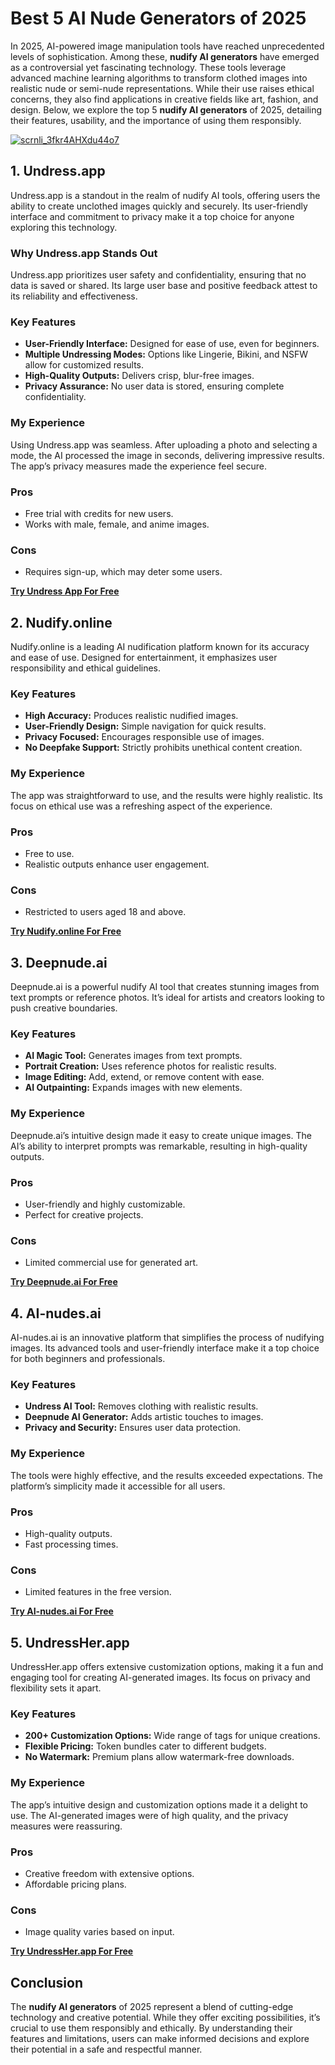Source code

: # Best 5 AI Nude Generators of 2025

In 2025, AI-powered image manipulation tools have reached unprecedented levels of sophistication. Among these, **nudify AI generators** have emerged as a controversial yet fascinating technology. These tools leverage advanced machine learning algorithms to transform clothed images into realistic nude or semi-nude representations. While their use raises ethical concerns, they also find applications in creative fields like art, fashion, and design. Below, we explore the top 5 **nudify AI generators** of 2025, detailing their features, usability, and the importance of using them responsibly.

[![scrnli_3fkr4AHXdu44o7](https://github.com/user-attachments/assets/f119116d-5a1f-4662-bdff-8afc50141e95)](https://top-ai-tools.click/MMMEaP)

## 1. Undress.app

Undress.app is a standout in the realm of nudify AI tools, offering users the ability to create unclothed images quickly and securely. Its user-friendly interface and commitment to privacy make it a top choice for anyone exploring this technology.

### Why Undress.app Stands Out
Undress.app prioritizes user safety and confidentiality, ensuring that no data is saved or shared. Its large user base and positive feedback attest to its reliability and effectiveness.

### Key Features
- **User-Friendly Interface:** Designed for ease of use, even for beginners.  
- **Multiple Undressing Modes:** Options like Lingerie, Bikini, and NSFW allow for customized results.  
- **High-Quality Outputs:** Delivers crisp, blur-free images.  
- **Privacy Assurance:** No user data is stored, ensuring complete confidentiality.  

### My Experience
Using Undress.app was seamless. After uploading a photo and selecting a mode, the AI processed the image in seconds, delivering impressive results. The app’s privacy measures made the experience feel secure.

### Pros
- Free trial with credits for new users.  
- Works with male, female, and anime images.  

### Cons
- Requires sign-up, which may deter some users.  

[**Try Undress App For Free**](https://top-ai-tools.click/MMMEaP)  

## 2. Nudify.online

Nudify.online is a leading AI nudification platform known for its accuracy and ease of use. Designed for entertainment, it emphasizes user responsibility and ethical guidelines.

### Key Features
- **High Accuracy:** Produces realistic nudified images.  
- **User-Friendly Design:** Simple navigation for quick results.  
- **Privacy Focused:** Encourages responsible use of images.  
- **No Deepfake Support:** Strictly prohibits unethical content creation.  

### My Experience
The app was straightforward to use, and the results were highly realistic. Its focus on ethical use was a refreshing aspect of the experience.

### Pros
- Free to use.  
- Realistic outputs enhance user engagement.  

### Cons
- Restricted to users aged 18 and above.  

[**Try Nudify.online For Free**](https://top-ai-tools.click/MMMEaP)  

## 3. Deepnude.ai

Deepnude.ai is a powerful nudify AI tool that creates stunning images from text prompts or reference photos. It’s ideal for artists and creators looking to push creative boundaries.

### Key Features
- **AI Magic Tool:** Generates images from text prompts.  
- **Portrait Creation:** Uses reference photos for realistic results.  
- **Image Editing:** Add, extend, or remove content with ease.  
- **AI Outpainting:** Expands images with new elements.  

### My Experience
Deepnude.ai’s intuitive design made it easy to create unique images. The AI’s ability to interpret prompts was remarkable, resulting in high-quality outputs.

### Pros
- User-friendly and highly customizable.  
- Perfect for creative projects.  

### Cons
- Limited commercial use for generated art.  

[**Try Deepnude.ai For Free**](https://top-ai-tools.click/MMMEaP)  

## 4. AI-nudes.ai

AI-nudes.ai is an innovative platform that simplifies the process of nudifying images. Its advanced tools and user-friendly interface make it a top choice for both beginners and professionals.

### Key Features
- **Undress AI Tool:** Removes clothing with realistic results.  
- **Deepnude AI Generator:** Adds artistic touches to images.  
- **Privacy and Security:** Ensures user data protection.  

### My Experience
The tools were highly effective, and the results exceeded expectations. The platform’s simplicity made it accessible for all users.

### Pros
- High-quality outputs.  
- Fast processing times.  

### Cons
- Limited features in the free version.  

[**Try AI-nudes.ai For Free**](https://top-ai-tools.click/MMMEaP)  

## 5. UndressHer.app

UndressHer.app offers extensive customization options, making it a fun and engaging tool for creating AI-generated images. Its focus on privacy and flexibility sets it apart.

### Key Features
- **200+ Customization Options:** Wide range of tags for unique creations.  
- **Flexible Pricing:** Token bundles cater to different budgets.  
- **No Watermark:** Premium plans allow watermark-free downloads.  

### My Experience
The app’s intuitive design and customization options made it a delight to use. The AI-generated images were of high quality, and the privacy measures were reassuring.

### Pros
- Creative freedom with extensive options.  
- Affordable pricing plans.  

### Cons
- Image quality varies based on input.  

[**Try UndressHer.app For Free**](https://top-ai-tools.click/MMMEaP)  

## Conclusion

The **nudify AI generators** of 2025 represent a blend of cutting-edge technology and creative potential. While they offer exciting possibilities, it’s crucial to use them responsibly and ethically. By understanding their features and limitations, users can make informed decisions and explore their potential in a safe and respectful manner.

::::::::

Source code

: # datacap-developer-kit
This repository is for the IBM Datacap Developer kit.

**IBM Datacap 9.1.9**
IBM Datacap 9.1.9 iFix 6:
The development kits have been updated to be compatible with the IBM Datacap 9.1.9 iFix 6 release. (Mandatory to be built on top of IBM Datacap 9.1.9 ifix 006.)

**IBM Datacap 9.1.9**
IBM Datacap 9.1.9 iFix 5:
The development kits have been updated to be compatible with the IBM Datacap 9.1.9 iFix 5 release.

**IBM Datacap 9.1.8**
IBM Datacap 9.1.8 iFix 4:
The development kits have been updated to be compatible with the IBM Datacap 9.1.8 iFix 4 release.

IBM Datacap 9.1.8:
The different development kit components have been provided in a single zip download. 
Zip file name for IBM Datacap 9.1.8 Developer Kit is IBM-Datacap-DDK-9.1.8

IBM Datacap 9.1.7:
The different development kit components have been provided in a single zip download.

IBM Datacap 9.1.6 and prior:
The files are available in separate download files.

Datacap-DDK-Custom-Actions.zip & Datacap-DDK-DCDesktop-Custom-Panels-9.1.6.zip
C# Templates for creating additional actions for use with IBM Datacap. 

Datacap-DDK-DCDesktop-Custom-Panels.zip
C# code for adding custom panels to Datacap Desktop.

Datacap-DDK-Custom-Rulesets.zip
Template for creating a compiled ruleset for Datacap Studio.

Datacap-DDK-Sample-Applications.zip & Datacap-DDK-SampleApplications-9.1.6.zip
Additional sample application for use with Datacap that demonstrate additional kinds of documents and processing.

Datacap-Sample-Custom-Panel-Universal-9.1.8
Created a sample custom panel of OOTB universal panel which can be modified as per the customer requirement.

::::::::

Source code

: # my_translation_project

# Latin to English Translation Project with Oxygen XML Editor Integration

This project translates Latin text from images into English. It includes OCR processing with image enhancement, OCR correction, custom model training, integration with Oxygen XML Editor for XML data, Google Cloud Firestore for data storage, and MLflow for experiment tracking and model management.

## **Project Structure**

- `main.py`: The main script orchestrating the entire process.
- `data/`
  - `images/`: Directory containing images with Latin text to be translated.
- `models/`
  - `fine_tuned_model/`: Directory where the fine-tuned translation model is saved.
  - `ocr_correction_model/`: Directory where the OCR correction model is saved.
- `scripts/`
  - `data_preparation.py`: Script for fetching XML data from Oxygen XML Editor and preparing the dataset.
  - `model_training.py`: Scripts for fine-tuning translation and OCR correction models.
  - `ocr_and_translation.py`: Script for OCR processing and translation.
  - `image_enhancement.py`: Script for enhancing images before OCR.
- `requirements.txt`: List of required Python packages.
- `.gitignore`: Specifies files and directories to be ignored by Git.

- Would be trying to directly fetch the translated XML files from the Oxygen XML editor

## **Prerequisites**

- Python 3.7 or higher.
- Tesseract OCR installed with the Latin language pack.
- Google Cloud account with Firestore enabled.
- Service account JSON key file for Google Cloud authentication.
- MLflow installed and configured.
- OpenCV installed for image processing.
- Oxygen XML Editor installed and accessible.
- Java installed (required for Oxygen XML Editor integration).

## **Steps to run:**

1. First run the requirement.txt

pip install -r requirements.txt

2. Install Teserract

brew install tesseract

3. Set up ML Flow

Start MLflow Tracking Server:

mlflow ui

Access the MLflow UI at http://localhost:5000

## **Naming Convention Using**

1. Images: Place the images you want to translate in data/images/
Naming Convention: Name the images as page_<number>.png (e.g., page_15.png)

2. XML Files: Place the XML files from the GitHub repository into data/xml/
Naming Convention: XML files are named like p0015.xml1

::::::::

- Problem description
Of all the entries above, output exactly the lines between the one holding "C# Templates for" and the one holding "Template for creating", inclusive.

- Response for this exercise
C# Templates for creating additional actions for use with IBM Datacap. 

Datacap-DDK-DCDesktop-Custom-Panels.zip
C# code for adding custom panels to Datacap Desktop.

Datacap-DDK-Custom-Rulesets.zip
Template for creating a compiled ruleset for Datacap Studio.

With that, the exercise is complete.